### What you need to do:
Print, in exact form, the lines below from the one containing "Defines the encryption protocol type for bit-stream" through the one containing "### -field ConfigBitstreamRaw", and omit all others.

[Records from a collection]
----------
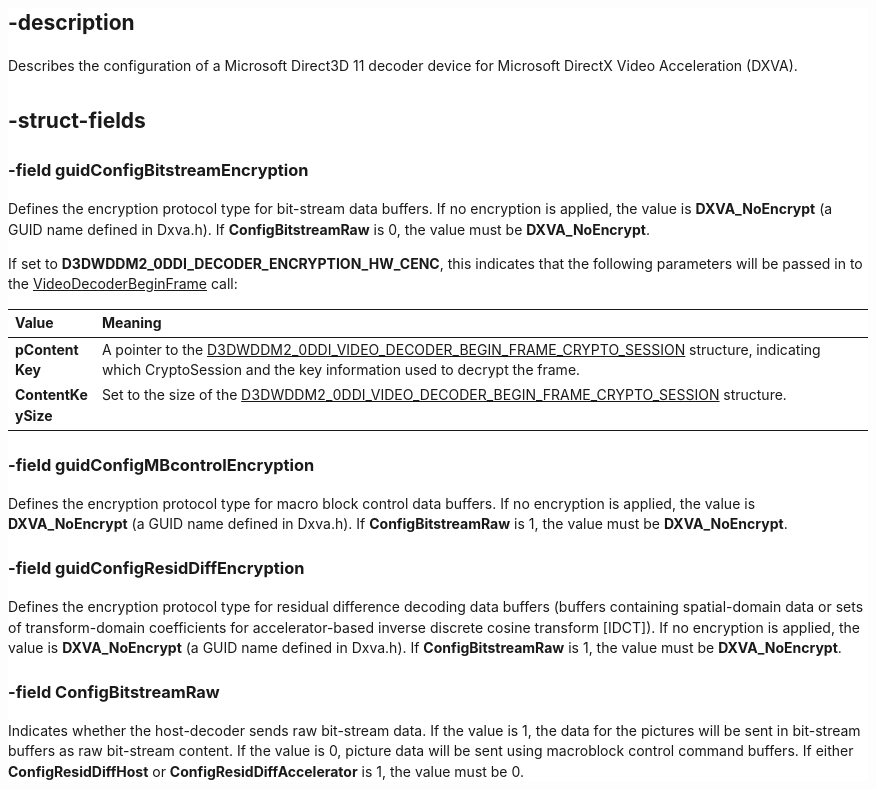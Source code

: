 
## -description


Describes the configuration of a Microsoft Direct3D 11 decoder device for Microsoft DirectX Video Acceleration (DXVA).


## -struct-fields


### -field guidConfigBitstreamEncryption


Defines the encryption protocol type for bit-stream data buffers. If no encryption is applied, the value is <b>DXVA_NoEncrypt</b> (a GUID name defined in Dxva.h). If <b>ConfigBitstreamRaw</b> is 0, the value must be <b>DXVA_NoEncrypt</b>.


If set to <b>D3DWDDM2_0DDI_DECODER_ENCRYPTION_HW_CENC</b>, this indicates that the following parameters will be passed in to the <a href="https://docs.microsoft.com/windows-hardware/drivers/ddi/d3d10umddi/nc-d3d10umddi-pfnd3d11_1ddi_videodecoderbeginframe">VideoDecoderBeginFrame</a> call:

| **Value** | **Meaning** | 
|:--|:--|
| **pContentKey** | A pointer to the [D3DWDDM2_0DDI_VIDEO_DECODER_BEGIN_FRAME_CRYPTO_SESSION](https://docs.microsoft.com/windows-hardware/drivers/ddi/d3d10umddi/ns-d3d10umddi-d3dwddm2_0ddi_video_decoder_begin_frame_crypto_session) structure, indicating which CryptoSession and the key information used to decrypt the frame. | 
| **ContentKeySize** | Set to the size of the [D3DWDDM2_0DDI_VIDEO_DECODER_BEGIN_FRAME_CRYPTO_SESSION](https://docs.microsoft.com/windows-hardware/drivers/ddi/d3d10umddi/ns-d3d10umddi-d3dwddm2_0ddi_video_decoder_begin_frame_crypto_session) structure. | 


### -field guidConfigMBcontrolEncryption

Defines the encryption protocol type for macro block control data buffers. If no encryption is applied, the value is <b>DXVA_NoEncrypt</b> (a GUID name defined in Dxva.h). If <b>ConfigBitstreamRaw</b> is 1, the value must be <b>DXVA_NoEncrypt</b>.



### -field guidConfigResidDiffEncryption

Defines the encryption protocol type for residual difference decoding data buffers (buffers containing spatial-domain data or sets of transform-domain coefficients for accelerator-based inverse discrete cosine transform [IDCT]). If no encryption is applied, the value is <b>DXVA_NoEncrypt</b> (a GUID name defined in Dxva.h). If <b>ConfigBitstreamRaw</b> is 1, the value must be <b>DXVA_NoEncrypt</b>.



### -field ConfigBitstreamRaw

Indicates whether the host-decoder sends raw bit-stream data. If the value is 1, the data for the pictures will be sent in bit-stream buffers as raw bit-stream content. If the value is 0, picture data will be sent using macroblock control command buffers. If either <b>ConfigResidDiffHost</b> or <b>ConfigResidDiffAccelerator</b> is 1, the value must be 0.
----------
### Result of this exercise:
Defines the encryption protocol type for bit-stream data buffers. If no encryption is applied, the value is <b>DXVA_NoEncrypt</b> (a GUID name defined in Dxva.h). If <b>ConfigBitstreamRaw</b> is 0, the value must be <b>DXVA_NoEncrypt</b>.


If set to <b>D3DWDDM2_0DDI_DECODER_ENCRYPTION_HW_CENC</b>, this indicates that the following parameters will be passed in to the <a href="https://docs.microsoft.com/windows-hardware/drivers/ddi/d3d10umddi/nc-d3d10umddi-pfnd3d11_1ddi_videodecoderbeginframe">VideoDecoderBeginFrame</a> call:

| **Value** | **Meaning** | 
|:--|:--|
| **pContentKey** | A pointer to the [D3DWDDM2_0DDI_VIDEO_DECODER_BEGIN_FRAME_CRYPTO_SESSION](https://docs.microsoft.com/windows-hardware/drivers/ddi/d3d10umddi/ns-d3d10umddi-d3dwddm2_0ddi_video_decoder_begin_frame_crypto_session) structure, indicating which CryptoSession and the key information used to decrypt the frame. | 
| **ContentKeySize** | Set to the size of the [D3DWDDM2_0DDI_VIDEO_DECODER_BEGIN_FRAME_CRYPTO_SESSION](https://docs.microsoft.com/windows-hardware/drivers/ddi/d3d10umddi/ns-d3d10umddi-d3dwddm2_0ddi_video_decoder_begin_frame_crypto_session) structure. | 


### -field guidConfigMBcontrolEncryption

Defines the encryption protocol type for macro block control data buffers. If no encryption is applied, the value is <b>DXVA_NoEncrypt</b> (a GUID name defined in Dxva.h). If <b>ConfigBitstreamRaw</b> is 1, the value must be <b>DXVA_NoEncrypt</b>.



### -field guidConfigResidDiffEncryption

Defines the encryption protocol type for residual difference decoding data buffers (buffers containing spatial-domain data or sets of transform-domain coefficients for accelerator-based inverse discrete cosine transform [IDCT]). If no encryption is applied, the value is <b>DXVA_NoEncrypt</b> (a GUID name defined in Dxva.h). If <b>ConfigBitstreamRaw</b> is 1, the value must be <b>DXVA_NoEncrypt</b>.



### -field ConfigBitstreamRaw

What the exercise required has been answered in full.